How Our Media Mislead on Guns

That could be a long post! For now, let’s just note one aspect of the news media’s biased gun coverage: the media frequently paint the National Rifle Association as a sinister, shadowy organization that exercises a mysterious power over legislation. Thus this Yahoo News headline on a Christian Science Monitor article:

This is silly. Obviously, Congress has the “muscle” to pass whatever it wants to, and neither “gun lobby”–either pro or con–has any power to dictate to Congress. What is happening is that the pro-gun control forces don’t have the votes for the unconstitutional legislation they would like to enact. So, rather than acknowledging that gun control is unpopular, our media moguls prefer to attribute its failure to unexplained machinations by the NRA.

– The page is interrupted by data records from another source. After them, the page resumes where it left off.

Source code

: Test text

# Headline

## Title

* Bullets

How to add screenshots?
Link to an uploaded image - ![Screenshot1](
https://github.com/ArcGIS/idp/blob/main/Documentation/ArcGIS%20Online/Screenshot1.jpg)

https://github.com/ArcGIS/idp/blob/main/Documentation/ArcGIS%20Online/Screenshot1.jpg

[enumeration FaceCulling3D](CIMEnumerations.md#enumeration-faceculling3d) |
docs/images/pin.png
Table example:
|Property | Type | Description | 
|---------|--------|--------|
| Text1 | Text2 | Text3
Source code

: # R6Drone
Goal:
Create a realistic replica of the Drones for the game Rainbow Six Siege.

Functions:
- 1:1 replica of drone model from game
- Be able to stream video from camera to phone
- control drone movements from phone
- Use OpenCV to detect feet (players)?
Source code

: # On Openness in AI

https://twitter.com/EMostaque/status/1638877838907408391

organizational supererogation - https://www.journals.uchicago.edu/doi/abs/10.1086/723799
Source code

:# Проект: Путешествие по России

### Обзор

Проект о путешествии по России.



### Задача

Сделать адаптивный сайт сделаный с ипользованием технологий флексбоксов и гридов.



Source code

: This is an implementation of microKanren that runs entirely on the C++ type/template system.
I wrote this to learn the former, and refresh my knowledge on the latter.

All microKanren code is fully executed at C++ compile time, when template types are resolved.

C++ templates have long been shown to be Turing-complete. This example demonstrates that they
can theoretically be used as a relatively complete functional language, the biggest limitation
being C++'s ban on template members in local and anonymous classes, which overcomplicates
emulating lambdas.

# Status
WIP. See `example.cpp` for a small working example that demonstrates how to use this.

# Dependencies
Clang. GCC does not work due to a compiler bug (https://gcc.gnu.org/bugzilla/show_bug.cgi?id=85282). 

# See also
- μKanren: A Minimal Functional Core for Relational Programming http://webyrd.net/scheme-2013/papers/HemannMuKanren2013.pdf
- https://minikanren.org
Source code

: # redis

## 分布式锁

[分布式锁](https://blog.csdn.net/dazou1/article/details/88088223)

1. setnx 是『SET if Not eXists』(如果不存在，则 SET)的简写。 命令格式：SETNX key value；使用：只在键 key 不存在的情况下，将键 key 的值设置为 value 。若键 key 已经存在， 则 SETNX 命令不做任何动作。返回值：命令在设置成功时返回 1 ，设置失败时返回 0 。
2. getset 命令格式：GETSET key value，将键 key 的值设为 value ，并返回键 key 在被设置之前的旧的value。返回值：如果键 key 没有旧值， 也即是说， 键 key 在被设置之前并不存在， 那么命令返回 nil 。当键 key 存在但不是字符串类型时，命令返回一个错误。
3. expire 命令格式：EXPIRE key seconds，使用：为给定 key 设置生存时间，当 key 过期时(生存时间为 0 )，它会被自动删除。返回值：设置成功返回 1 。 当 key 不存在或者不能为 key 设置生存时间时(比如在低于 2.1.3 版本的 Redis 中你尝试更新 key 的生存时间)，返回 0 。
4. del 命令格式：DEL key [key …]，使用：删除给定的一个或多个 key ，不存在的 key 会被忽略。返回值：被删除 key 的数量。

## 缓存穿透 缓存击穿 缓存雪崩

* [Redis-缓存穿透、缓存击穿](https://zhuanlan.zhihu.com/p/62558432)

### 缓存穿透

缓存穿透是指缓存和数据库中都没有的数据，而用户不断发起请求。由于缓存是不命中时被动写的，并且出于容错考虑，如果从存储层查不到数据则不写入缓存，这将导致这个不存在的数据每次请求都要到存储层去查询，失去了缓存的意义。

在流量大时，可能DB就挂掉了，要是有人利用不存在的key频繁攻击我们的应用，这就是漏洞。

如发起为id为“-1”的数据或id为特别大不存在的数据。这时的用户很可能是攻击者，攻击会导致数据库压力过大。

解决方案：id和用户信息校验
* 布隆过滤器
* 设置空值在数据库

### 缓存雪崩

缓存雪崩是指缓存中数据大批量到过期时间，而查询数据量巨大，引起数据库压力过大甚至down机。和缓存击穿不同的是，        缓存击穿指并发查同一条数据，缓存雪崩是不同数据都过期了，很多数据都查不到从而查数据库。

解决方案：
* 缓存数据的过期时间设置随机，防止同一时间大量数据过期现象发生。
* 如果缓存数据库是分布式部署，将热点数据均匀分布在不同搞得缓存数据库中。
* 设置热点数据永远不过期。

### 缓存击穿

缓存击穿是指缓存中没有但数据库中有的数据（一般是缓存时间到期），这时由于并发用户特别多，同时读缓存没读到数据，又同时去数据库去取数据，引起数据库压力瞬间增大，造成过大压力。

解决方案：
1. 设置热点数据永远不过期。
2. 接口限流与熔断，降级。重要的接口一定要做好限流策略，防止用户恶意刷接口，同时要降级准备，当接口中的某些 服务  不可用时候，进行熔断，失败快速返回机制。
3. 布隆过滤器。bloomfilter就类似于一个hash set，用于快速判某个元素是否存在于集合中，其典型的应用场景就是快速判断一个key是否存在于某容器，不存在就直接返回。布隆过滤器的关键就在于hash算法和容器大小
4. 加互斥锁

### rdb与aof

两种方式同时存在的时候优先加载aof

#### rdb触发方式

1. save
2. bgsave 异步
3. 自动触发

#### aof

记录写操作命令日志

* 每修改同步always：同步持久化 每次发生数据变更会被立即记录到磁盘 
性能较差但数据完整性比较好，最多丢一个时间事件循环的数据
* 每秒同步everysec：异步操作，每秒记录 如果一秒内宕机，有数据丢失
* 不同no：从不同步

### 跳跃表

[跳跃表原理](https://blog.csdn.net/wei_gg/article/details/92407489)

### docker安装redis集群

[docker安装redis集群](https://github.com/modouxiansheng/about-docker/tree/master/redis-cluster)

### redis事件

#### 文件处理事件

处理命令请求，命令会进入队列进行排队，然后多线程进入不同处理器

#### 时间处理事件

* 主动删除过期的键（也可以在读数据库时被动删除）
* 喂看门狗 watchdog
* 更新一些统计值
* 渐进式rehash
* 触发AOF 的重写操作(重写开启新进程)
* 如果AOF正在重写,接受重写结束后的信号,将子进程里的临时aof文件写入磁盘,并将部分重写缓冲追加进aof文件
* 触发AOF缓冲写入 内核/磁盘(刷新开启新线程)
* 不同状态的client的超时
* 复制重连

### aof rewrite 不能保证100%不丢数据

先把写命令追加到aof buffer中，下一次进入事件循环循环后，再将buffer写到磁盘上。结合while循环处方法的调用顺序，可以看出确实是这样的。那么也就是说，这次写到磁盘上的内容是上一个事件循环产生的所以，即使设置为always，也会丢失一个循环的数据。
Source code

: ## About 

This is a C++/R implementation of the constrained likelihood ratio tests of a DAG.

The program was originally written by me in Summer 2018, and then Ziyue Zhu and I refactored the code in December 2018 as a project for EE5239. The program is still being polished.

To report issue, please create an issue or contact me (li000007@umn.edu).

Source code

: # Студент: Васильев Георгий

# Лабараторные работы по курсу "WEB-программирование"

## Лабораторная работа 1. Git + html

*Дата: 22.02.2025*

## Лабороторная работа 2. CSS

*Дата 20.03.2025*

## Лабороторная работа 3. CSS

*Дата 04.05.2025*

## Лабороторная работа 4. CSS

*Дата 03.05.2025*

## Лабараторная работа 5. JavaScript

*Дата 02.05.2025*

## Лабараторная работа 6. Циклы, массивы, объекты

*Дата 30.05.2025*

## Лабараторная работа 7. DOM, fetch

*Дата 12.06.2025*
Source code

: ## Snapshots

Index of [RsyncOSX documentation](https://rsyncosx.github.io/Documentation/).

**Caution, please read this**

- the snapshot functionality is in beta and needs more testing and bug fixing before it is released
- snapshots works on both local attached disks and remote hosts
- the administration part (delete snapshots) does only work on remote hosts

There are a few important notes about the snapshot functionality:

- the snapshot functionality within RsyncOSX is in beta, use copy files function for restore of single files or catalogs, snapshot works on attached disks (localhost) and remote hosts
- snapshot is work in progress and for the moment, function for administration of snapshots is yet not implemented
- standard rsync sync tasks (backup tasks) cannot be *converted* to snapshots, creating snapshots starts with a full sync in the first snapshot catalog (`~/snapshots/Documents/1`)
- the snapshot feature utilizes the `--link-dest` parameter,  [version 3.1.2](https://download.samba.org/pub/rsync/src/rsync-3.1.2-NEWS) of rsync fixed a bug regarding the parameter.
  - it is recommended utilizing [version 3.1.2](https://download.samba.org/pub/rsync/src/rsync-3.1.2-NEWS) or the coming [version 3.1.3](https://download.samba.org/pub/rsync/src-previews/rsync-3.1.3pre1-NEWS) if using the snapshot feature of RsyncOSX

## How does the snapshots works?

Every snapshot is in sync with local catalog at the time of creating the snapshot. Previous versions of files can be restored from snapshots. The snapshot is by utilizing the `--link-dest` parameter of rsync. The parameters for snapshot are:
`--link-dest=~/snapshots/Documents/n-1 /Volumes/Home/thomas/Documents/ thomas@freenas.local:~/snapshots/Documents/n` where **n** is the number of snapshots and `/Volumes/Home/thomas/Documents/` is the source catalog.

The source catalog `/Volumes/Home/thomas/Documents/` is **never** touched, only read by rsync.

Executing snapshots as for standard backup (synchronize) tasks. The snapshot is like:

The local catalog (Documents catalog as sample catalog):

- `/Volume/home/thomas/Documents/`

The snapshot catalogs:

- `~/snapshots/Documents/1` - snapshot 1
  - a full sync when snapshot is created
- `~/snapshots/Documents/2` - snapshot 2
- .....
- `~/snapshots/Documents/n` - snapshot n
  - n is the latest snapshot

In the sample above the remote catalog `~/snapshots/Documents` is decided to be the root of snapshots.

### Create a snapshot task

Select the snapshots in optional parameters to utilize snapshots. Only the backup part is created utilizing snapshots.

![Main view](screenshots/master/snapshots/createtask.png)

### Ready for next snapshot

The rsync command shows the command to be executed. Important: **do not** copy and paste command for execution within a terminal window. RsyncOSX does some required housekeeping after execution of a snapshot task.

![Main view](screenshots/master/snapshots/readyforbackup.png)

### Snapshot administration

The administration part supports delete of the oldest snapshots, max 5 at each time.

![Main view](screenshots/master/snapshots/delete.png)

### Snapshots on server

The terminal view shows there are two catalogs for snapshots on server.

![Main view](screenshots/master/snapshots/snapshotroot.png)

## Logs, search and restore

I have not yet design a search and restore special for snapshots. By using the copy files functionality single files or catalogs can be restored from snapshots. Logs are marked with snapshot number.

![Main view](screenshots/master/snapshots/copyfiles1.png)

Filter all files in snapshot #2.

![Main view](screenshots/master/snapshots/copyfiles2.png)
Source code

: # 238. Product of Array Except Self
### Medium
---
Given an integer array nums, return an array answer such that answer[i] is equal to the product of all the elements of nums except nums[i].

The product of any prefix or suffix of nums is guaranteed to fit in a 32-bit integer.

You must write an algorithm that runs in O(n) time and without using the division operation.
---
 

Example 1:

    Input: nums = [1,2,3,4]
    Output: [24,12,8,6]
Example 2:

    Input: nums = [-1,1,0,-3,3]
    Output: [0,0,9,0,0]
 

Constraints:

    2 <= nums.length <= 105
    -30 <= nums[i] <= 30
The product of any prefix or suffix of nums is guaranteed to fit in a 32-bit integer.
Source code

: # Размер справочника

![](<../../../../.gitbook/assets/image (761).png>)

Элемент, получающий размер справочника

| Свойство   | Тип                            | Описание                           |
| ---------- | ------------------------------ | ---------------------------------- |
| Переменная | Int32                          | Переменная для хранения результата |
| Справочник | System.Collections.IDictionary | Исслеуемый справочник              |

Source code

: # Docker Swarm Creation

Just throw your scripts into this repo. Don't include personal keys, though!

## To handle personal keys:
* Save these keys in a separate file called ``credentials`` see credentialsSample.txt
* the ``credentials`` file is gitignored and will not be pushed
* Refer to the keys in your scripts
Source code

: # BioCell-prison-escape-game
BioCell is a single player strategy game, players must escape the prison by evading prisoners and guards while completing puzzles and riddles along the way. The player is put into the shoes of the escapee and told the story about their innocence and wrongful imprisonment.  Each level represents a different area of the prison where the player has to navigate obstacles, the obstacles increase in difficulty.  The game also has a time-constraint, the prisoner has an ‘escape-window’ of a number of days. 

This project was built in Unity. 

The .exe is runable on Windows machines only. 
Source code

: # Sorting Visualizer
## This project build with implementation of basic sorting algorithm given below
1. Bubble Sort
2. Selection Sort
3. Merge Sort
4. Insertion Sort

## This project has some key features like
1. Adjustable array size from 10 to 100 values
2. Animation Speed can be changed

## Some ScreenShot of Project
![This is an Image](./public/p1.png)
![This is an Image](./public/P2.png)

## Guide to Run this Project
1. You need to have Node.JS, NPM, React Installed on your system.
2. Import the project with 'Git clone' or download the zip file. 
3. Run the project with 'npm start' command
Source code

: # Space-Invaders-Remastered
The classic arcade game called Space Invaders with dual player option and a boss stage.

Will the ignorance on firearms ever end? If they insist on writing about guns, isn’t it reasonable to expect that news organizations will employ someone, a reporter or editor, who knows something about them?

On Sunday, top gun lobbyists predicted that there’s not enough support in Congress for a new ban on assault weapons and that even curbs on high-capacity magazine clips were in doubt.

There is no such thing as a “magazine clip.” A magazine is a magazine, and a clip is a clip. This whole topic is fraught with stupidity. As we and countless others have explained over and over, banning “high capacity magazines” would be an exercise in futility. First, a ten-round magazine is sufficient to kill ten people. Is it really the goal of gun control legislation to limit deaths to ten per firearm? (A would-be mass murderer can carry at least six or seven firearms.) Doesn’t it make a lot more sense to address mental health issues, violent entertainment, unfettered press coverage and other factors, rather than trying to influence body counts at the margin?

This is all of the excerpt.